» The task: Report every line of the records below that includes the string "where".

··········

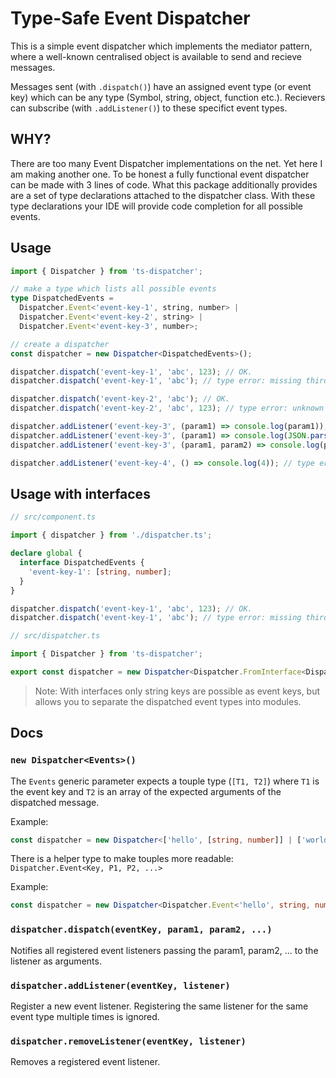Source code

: # Type-Safe Event Dispatcher

This is a simple event dispatcher which implements the mediator pattern, where a well-known centralised object is available to send and recieve messages.

Messages sent (with `.dispatch()`) have an assigned event type (or event key) which can be any type (Symbol, string, object, function etc.).
Recievers can subscribe (with `.addListener()`) to these specifict event types.

## WHY?

There are too many Event Dispatcher implementations on the net. Yet here I am making another one.
To be honest a fully functional event dispatcher can be made with 3 lines of code.
What this package additionally provides are a set of type declarations attached to the dispatcher class.
With these type declarations your IDE will provide code completion for all possible events.

## Usage

```ts
import { Dispatcher } from 'ts-dispatcher';

// make a type which lists all possible events
type DispatchedEvents =
  Dispatcher.Event<'event-key-1', string, number> |
  Dispatcher.Event<'event-key-2', string> |
  Dispatcher.Event<'event-key-3', number>;

// create a dispatcher
const dispatcher = new Dispatcher<DispatchedEvents>();

dispatcher.dispatch('event-key-1', 'abc', 123); // OK.
dispatcher.dispatch('event-key-1', 'abc'); // type error: missing third parameter (number).

dispatcher.dispatch('event-key-2', 'abc'); // OK.
dispatcher.dispatch('event-key-2', 'abc', 123); // type error: unknown third parameter (number).

dispatcher.addListener('event-key-3', (param1) => console.log(param1)); // OK.
dispatcher.addListener('event-key-3', (param1) => console.log(JSON.parse(param1))); // type error: param1 is not a string (JSON.parse expects a string).
dispatcher.addListener('event-key-3', (param1, param2) => console.log(param1)); // type error: unknown argument param2.

dispatcher.addListener('event-key-4', () => console.log(4)); // type error: unknown 'event-key-4' argument.
```

## Usage with interfaces

```ts
// src/component.ts

import { dispatcher } from './dispatcher.ts';

declare global {
  interface DispatchedEvents {
    'event-key-1': [string, number];
  }
}

dispatcher.dispatch('event-key-1', 'abc', 123); // OK.
dispatcher.dispatch('event-key-1', 'abc'); // type error: missing third parameter (number).
```

```ts
// src/dispatcher.ts

import { Dispatcher } from 'ts-dispatcher';

export const dispatcher = new Dispatcher<Dispatcher.FromInterface<DispatchedEvents>>();
```

> Note: With interfaces only string keys are possible as event keys, but allows you to separate the dispatched event types into modules.

## Docs

### `new Dispatcher<Events>()`

The `Events` generic parameter expects a touple type (`[T1, T2]`) where `T1` is the event key and `T2` is an array of the expected arguments of the dispatched message.

Example:
```ts
const dispatcher = new Dispatcher<['hello', [string, number]] | ['world', [string]] | ['no-params', []]>();
```

There is a helper type to make touples more readable: `Dispatcher.Event<Key, P1, P2, ...>`

Example:
```ts
const dispatcher = new Dispatcher<Dispatcher.Event<'hello', string, number> | Dispatcher.Event<'world', string> | Dispatcher.Event<'no-params'>>();
```

### `dispatcher.dispatch(eventKey, param1, param2, ...)`

Notifies all registered event listeners passing the param1, param2, ... to the listener as arguments.

### `dispatcher.addListener(eventKey, listener)`

Register a new event listener. Registering the same listener for the same event type multiple times is ignored.

### `dispatcher.removeListener(eventKey, listener)`

Removes a registered event listener.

··········

» Reply to the exercise:
This is a simple event dispatcher which implements the mediator pattern, where a well-known centralised object is available to send and recieve messages.
The `Events` generic parameter expects a touple type (`[T1, T2]`) where `T1` is the event key and `T2` is an array of the expected arguments of the dispatched message.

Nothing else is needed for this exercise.